Tuesday, February 23, 2010

Building Tomorrow School Site































With a busy week I am finally catching up, but the week started with three days at the Building Tomorrow site. Building Tomorrow is a nonprofit that raises funds for and builds schools in Uganda. One thing that is definitely true after experiencing the issues in Africa, is that education is truly the best gift anyone can give. Education people helps to reduce poverty, violence, inequality, overpopulation, disease, and more.

Building Tomorrow's 9th school was totally funded by you! The school building and teachers' quarters. For many nonprofits, and very importantly, sustainability is priority and works hand in hand with project affordability. I love how the bricks and mortar are made from the earth materials right on site. The brick making machines were purchased to make interlockin bricks for the school. I also love how the whole local community comes to help build the school, which promotes community bonding. This is a very important point, too, regarding work in other countries. Foreigners who come in a say "We build you a school." Well they build the school but then there is a stigma from villagers where they don't feel attached and are much less likely to use the school because it is something "they" built. So having community involvement is definitely important for the feeling ownership and sustainability, because they are benefitting their own community.

It was awesome the first day we arrived to help because we had piles of bricks that we needed to move from one part of the site to another, so, and we learned this at Shanti Uganda's Birth Center site, we tried to make a chain to pass the bricks down like an assembly line, but we didn't have enough people because where the bricks needed to go was so far. So Terri, one of our group, went and grabbed all the children! They came out as a herd and all lined up, like 35-50 children, and we made a really long assembly line to pass down all the bricks. The kids were so cute and fun, all different ages, helping to build the school they would soon attend and gain an education. One mother actually said she was happy because her children would only have to walk 2 miles to school now instead of 5! Talk about gratitude, what a gift it is to have that appreciation. There is so much we can learn from each other!

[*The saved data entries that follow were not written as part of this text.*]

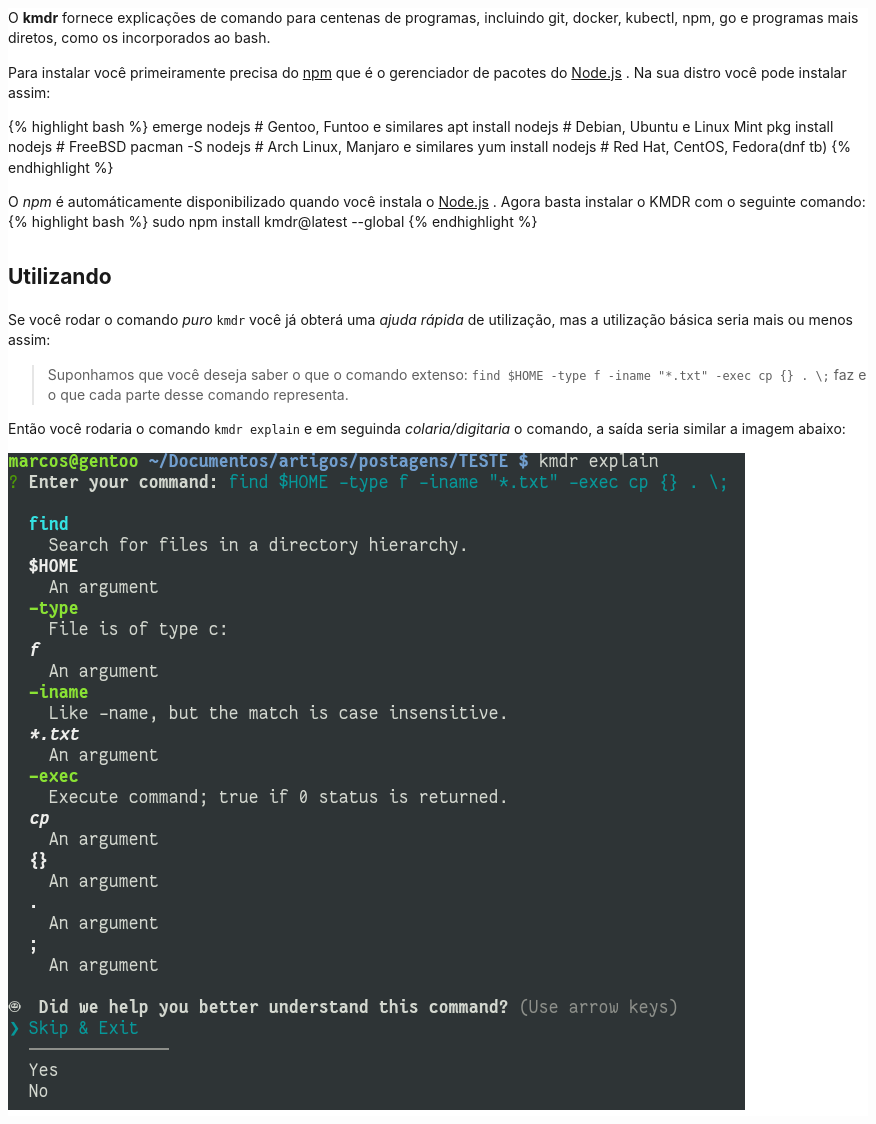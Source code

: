 O **kmdr** fornece explicações de comando para centenas de programas, incluindo git, docker, kubectl, npm, go e programas mais diretos, como os incorporados ao bash.

Para instalar você primeiramente precisa do [npm](https://www.npmjs.com/) que é o gerenciador de pacotes do [Node.js](https://terminalroot.com.br/2018/07/monitore-seu-linux-com-graficos-pelo-terminal.html) . Na sua distro você pode instalar assim:

{% highlight bash %}
emerge nodejs # Gentoo, Funtoo e similares
apt install nodejs # Debian, Ubuntu e Linux Mint
pkg install nodejs # FreeBSD
pacman -S nodejs # Arch Linux, Manjaro e similares
yum install nodejs # Red Hat, CentOS, Fedora(dnf tb)
{% endhighlight %}

O *npm* é automáticamente disponibilizado quando você instala o [Node.js](https://nodejs.org/) . Agora basta instalar o KMDR com o seguinte comando:
{% highlight bash %}
sudo npm install kmdr@latest --global
{% endhighlight %}

## Utilizando

Se você rodar o comando *puro* `kmdr` você já obterá uma *ajuda rápida* de utilização, mas a utilização básica seria mais ou menos assim:

> Suponhamos que você deseja saber o que o comando extenso: `find $HOME -type f -iname "*.txt" -exec cp {} . \;` faz e o que cada parte desse comando representa.

Então você rodaria o comando `kmdr explain` e em seguinda *colaria/digitaria* o comando, a saída seria similar a imagem abaixo:

![kmdr explain](/assets/img/comandos/kmdr-exemplo-1.png)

So I had three days of hard laborous work, hoeing, carrying bricks, breaking bricks, making bricks, shoveling, wheel barrowing, but I loved it all! I loved doing the physical labor and being in the earth, working with the community, it was so therapeutic for me. I realized how much we are missing, generally as Americans, by sitting at a desk all day. We really are totally separated from nature. I love how Africans mostly live in a small one room mud hut, compared to Americans who have large homes with 5-10 or more rooms, bathrooms (nice though), because the living space for Africans is all around the home, out in nature. They don't stay indoors all day, they sit on the porch, do work outside, play, but just sleep and take shelter inside. I truly feel that kind of living, more with nature, is very important to human health, well-being, and simple enjoyment of life. In many ways, Africans are much healthier than us despite for having so little comparitively and living so simply. Our cultures can definitely learn a lot from each other.

1 comment:

  1. Hello dear, it's Holly from the New Hope Chakra Flow workshop. Just catching up on the blog. And as I sit here at a desk on a computer, I totally relate with your sentiment about getting our hands in the dirt and working in nature. Does shoveling snow count? Hahaha! More comments down the line... Thanks!